### TASK OBJECTIVE
Wherever a line in the data below holds "nChannels", copy that line.

### Collected data
---
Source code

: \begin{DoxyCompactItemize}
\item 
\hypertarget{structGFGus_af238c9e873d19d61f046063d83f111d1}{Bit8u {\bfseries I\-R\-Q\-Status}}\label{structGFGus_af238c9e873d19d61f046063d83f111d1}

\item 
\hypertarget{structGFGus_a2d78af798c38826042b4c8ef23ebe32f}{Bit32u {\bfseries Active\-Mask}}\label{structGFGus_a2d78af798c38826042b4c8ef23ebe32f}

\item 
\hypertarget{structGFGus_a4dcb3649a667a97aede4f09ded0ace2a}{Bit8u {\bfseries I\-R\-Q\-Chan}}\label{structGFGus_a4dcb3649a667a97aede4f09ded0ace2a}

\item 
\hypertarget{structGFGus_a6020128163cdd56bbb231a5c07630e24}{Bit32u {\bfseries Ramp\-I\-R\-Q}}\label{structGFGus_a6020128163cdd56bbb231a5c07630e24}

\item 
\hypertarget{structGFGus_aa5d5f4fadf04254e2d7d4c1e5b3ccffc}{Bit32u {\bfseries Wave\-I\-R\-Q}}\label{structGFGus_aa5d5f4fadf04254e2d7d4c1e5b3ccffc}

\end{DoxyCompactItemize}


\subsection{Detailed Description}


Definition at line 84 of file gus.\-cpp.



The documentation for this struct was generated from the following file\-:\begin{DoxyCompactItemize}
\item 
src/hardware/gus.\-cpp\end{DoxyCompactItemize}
---
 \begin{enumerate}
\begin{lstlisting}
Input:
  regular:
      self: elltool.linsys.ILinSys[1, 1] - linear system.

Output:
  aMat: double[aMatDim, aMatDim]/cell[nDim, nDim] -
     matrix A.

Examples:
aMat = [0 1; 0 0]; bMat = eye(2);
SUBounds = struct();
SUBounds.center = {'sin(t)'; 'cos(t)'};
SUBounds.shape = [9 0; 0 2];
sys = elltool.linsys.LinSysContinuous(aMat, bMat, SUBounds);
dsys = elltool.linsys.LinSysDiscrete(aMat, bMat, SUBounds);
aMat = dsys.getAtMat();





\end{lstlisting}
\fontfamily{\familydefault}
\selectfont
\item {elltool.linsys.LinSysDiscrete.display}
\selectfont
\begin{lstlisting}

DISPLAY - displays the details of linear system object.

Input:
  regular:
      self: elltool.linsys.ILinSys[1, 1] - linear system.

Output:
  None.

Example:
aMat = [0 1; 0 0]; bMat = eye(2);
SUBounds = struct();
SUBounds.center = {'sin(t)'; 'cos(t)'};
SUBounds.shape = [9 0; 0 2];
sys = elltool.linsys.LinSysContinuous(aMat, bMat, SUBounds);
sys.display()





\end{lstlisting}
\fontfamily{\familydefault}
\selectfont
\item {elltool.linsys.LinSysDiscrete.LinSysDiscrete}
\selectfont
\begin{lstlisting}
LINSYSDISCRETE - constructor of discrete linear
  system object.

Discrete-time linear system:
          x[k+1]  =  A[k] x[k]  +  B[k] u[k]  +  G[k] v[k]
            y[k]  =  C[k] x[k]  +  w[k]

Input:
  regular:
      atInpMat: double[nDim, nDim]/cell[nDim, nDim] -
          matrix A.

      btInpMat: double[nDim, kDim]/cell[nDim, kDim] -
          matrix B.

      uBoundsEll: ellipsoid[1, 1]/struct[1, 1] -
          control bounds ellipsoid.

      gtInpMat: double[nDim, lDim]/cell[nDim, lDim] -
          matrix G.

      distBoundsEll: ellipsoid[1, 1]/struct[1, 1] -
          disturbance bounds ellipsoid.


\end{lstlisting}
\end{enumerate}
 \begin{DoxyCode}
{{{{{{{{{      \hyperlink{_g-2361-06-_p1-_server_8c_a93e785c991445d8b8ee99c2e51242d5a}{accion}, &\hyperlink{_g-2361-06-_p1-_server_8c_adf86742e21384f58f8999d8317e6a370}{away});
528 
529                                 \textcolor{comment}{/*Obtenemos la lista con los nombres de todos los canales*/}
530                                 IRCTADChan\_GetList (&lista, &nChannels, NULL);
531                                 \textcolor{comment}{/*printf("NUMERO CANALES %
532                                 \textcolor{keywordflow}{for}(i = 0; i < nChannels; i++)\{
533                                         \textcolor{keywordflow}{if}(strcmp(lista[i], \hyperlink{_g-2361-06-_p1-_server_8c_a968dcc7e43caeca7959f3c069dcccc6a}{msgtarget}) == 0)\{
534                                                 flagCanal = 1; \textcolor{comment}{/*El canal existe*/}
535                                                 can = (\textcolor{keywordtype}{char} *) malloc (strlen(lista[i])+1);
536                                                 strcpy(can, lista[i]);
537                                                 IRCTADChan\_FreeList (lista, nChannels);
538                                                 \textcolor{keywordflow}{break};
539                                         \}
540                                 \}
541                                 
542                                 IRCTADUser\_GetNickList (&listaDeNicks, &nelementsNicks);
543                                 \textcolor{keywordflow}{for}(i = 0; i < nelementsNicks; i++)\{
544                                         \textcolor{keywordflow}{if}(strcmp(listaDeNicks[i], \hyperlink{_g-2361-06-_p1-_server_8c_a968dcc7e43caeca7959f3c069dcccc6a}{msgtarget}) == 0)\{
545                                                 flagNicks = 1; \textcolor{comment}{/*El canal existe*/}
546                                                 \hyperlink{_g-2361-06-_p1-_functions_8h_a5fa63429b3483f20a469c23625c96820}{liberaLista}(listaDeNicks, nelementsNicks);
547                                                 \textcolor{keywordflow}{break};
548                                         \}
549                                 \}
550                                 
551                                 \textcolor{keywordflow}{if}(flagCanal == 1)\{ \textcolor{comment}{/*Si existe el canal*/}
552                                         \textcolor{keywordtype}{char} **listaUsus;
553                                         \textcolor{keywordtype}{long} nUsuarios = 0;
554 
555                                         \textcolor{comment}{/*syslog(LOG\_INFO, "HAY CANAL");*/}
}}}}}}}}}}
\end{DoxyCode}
---
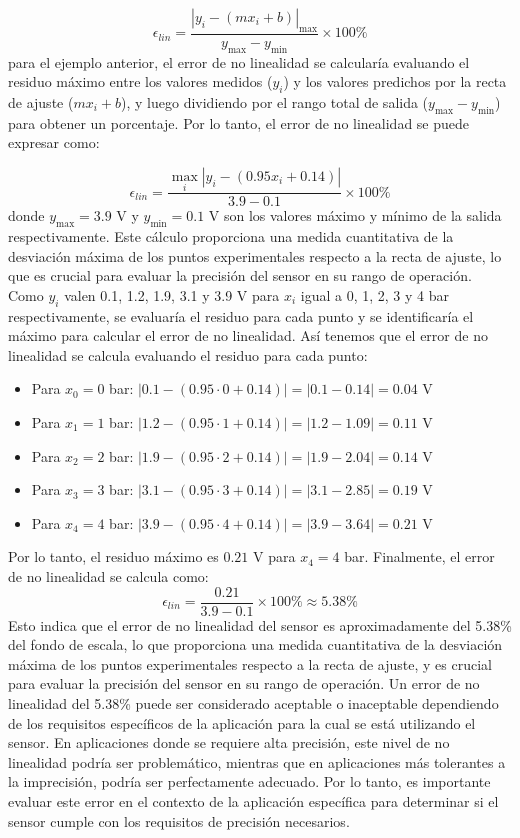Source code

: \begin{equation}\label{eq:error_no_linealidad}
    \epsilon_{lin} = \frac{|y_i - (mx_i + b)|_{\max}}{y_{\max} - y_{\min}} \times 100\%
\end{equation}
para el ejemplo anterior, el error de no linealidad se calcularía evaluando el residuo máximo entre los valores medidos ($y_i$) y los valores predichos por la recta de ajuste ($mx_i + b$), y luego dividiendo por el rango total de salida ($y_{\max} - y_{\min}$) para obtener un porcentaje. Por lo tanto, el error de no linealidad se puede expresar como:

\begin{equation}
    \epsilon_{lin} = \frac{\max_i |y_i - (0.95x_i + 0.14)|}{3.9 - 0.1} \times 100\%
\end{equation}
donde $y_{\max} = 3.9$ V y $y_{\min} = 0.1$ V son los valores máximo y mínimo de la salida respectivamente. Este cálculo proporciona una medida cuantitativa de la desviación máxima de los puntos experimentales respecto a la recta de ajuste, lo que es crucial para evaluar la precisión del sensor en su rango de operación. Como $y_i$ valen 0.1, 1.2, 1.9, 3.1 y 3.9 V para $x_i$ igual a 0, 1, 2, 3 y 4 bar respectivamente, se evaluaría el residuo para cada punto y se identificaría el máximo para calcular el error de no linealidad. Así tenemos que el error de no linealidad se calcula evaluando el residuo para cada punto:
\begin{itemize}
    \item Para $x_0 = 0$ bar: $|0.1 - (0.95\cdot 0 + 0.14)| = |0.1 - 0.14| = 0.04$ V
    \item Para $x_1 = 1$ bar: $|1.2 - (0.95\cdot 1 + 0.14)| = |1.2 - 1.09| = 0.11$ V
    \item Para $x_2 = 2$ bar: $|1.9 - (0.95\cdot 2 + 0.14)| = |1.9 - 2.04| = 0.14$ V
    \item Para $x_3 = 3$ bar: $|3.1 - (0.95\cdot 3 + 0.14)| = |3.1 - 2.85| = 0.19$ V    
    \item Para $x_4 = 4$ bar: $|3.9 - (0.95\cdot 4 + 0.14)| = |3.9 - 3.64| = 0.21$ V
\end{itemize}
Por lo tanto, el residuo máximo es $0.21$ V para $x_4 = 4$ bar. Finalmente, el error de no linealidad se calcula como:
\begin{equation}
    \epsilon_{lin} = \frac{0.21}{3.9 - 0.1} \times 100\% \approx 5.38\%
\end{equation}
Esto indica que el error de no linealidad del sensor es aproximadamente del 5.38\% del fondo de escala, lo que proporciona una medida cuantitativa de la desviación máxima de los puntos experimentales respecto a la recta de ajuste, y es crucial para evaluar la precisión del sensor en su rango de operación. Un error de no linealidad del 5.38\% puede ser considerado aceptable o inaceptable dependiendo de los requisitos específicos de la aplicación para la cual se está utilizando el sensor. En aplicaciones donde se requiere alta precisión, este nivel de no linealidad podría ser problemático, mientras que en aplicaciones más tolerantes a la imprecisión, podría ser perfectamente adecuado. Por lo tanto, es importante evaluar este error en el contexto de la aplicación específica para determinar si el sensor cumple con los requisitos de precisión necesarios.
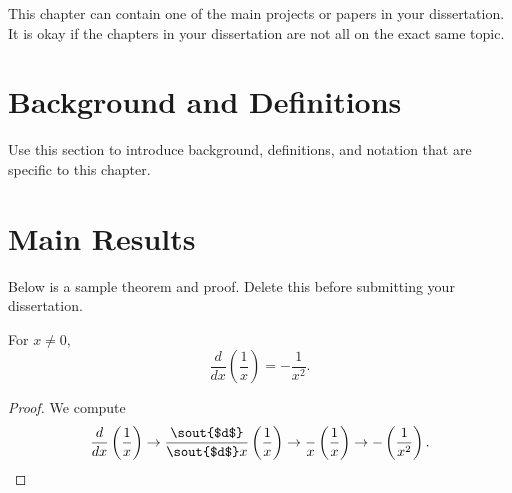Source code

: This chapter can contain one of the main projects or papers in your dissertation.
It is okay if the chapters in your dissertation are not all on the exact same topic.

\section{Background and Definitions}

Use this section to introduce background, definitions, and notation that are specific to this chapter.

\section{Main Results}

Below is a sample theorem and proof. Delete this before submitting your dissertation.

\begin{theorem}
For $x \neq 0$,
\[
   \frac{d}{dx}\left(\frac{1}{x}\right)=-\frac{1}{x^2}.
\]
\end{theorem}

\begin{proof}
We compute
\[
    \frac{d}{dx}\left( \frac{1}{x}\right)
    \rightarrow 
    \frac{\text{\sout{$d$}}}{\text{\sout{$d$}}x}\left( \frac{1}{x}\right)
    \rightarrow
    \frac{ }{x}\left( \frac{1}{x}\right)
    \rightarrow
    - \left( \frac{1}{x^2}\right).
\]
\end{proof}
---
### ANSWER TO THIS TASK
530                                 IRCTADChan\_GetList (&lista, &nChannels, NULL);
532                                 \textcolor{keywordflow}{for}(i = 0; i < nChannels; i++)\{
537                                                 IRCTADChan\_FreeList (lista, nChannels);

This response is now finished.